───── INPUT DATA

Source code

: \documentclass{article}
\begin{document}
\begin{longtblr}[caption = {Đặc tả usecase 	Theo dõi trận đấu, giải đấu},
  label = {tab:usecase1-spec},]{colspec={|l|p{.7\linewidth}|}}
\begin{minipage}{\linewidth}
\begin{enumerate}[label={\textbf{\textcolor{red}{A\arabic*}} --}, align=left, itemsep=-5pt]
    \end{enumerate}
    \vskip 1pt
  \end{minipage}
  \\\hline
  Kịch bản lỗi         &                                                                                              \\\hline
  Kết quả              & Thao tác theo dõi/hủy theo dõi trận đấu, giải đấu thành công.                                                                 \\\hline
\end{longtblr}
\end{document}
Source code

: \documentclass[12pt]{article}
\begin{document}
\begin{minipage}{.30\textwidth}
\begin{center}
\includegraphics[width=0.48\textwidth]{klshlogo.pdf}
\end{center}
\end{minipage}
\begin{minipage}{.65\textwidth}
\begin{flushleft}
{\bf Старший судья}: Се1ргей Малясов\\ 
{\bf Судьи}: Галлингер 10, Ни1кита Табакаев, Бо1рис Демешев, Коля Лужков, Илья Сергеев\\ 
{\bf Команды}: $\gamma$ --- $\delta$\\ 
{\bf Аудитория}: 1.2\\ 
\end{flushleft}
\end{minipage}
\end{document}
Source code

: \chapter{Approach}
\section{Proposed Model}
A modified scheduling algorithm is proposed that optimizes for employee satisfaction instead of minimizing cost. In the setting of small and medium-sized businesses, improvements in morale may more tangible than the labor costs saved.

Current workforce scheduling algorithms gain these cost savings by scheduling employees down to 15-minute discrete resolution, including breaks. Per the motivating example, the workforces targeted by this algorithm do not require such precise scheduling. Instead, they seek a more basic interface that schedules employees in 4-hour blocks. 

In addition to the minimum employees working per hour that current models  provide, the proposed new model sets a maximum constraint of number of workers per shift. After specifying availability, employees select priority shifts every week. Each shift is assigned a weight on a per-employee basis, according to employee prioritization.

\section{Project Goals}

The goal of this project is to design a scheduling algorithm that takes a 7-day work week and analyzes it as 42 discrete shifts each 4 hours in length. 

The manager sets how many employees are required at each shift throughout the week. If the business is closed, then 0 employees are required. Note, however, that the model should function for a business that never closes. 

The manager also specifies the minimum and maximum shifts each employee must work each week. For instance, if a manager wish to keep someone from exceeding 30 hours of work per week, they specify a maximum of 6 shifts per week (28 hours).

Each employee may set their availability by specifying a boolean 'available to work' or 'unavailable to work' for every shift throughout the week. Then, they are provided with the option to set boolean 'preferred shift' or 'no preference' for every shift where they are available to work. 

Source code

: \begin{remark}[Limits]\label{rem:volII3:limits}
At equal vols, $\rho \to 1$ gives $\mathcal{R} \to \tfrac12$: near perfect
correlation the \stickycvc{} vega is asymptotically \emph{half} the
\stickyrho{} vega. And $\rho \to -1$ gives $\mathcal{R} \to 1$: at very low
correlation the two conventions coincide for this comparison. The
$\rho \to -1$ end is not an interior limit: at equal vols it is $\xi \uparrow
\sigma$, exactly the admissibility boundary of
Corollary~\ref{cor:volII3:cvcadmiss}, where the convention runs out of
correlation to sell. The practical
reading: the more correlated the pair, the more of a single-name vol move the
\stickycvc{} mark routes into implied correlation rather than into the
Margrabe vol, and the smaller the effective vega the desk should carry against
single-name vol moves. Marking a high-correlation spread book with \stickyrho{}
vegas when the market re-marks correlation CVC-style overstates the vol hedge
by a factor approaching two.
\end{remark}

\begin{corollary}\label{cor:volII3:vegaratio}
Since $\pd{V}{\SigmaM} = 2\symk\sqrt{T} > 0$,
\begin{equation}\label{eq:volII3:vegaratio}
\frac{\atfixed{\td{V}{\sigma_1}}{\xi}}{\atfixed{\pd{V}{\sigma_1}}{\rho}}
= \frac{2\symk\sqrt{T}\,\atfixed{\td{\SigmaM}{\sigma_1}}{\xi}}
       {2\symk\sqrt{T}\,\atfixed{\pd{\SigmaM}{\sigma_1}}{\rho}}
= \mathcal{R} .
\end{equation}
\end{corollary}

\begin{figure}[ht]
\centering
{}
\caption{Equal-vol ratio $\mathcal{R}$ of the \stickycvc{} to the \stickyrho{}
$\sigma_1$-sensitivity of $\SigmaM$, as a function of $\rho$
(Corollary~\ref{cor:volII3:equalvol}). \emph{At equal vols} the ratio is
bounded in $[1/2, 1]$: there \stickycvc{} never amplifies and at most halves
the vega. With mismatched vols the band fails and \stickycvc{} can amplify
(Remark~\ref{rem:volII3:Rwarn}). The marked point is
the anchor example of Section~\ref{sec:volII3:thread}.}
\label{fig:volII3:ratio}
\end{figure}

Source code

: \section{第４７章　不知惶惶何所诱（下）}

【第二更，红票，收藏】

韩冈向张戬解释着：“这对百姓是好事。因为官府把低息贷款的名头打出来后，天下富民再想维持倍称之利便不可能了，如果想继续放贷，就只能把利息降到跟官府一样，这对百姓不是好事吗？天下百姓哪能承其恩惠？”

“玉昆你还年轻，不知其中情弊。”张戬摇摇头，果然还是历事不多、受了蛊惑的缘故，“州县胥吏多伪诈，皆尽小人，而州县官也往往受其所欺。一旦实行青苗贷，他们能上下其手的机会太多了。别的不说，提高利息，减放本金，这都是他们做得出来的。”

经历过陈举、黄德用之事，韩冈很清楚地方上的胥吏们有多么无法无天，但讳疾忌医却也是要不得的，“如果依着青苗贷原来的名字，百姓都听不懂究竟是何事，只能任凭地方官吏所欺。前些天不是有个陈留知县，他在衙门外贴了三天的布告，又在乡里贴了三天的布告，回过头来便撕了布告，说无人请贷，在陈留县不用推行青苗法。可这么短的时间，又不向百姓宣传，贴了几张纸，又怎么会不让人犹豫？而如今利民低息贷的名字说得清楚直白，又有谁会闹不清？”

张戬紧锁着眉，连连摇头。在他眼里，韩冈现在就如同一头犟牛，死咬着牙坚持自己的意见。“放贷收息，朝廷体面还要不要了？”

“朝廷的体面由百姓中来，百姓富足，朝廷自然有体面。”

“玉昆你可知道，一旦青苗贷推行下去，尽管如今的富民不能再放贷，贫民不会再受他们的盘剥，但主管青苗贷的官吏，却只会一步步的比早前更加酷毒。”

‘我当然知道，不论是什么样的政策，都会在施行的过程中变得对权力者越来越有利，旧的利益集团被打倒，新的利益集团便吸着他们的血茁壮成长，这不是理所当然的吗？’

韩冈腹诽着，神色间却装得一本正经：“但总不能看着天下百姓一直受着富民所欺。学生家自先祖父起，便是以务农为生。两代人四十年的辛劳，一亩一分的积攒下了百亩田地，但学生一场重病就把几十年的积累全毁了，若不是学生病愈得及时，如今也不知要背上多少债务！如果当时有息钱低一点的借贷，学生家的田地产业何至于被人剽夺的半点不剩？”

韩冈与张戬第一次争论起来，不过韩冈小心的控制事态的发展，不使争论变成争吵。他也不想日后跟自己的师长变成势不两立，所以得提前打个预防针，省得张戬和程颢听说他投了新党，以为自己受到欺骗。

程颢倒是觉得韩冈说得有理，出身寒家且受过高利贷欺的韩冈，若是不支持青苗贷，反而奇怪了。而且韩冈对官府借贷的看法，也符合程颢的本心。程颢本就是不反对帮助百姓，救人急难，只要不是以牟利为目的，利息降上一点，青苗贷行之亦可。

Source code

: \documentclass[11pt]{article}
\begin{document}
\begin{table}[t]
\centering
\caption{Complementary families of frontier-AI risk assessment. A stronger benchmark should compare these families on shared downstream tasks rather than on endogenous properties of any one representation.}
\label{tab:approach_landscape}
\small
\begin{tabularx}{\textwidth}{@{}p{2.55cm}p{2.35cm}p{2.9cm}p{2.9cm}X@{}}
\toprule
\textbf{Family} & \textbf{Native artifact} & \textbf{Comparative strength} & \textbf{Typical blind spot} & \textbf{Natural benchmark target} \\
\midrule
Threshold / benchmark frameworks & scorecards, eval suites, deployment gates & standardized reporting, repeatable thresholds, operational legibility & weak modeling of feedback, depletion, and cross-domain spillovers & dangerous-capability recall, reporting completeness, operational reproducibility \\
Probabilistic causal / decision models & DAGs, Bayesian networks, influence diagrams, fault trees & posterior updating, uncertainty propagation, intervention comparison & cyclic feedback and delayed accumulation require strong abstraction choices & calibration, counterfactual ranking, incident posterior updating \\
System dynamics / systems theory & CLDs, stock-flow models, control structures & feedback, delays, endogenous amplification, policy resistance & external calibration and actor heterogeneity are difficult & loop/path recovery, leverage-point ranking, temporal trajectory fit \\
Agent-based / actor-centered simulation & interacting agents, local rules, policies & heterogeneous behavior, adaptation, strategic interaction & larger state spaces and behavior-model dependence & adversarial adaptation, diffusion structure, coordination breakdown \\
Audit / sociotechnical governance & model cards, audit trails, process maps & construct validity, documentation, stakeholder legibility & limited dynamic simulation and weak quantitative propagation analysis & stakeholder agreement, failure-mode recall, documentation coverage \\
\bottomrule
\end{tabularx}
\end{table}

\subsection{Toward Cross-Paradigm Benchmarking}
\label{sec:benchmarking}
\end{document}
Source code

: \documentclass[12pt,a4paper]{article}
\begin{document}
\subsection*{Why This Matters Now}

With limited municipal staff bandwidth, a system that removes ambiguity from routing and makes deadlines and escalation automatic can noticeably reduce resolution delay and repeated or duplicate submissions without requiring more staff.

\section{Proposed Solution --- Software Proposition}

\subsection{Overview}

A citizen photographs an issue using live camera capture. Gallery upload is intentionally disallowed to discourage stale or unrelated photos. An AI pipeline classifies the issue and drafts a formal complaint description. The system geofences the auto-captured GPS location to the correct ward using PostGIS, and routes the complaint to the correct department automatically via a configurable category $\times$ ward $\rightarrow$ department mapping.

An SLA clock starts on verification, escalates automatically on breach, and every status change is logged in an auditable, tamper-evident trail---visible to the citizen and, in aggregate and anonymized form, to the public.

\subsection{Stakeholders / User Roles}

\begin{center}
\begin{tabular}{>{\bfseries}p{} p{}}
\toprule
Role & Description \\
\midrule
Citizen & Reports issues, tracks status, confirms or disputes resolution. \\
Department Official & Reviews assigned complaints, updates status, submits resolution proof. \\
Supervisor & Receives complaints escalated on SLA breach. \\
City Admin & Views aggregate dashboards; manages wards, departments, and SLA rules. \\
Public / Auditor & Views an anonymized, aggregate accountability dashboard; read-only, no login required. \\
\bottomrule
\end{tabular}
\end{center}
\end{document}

──────────

*WORK INSTRUCTION*
Counting only the lines that include "point", state how many there are in the entries, and nothing else.

*SOLUTION TO THIS EXERCISE*
2